WHAT NEEDS TO BE DONE:
Retype only the stretch of lines that starts with the line containing "the function result" and ends with the last line of the records, both included, exactly.

Stored data:
____
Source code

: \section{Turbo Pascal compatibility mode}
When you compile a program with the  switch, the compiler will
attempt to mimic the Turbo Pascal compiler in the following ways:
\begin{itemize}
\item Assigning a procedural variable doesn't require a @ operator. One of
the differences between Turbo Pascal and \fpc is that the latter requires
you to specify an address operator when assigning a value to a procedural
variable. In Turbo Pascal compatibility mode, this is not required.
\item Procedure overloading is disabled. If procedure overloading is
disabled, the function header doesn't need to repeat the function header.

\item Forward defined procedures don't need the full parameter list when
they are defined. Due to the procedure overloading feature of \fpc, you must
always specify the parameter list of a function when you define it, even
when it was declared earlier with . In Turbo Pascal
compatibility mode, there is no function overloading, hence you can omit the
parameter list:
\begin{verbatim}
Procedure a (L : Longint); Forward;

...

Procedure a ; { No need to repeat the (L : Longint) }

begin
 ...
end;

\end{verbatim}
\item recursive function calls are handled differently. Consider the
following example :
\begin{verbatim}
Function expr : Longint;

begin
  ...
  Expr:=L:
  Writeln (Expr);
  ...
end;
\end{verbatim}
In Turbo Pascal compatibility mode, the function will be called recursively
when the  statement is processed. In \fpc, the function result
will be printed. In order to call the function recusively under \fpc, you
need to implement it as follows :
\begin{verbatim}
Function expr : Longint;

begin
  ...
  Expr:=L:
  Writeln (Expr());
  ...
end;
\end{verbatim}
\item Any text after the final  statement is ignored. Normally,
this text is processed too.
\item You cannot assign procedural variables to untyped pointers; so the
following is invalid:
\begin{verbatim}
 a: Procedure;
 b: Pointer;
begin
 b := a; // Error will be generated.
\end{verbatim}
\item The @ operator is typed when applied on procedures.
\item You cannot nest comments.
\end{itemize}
____
FINAL ANSWER:
when the  statement is processed. In \fpc, the function result
will be printed. In order to call the function recusively under \fpc, you
need to implement it as follows :
\begin{verbatim}
Function expr : Longint;

begin
  ...
  Expr:=L:
  Writeln (Expr());
  ...
end;
\end{verbatim}
\item Any text after the final  statement is ignored. Normally,
this text is processed too.
\item You cannot assign procedural variables to untyped pointers; so the
following is invalid:
\begin{verbatim}
 a: Procedure;
 b: Pointer;
begin
 b := a; // Error will be generated.
\end{verbatim}
\item The @ operator is typed when applied on procedures.
\item You cannot nest comments.
\end{itemize}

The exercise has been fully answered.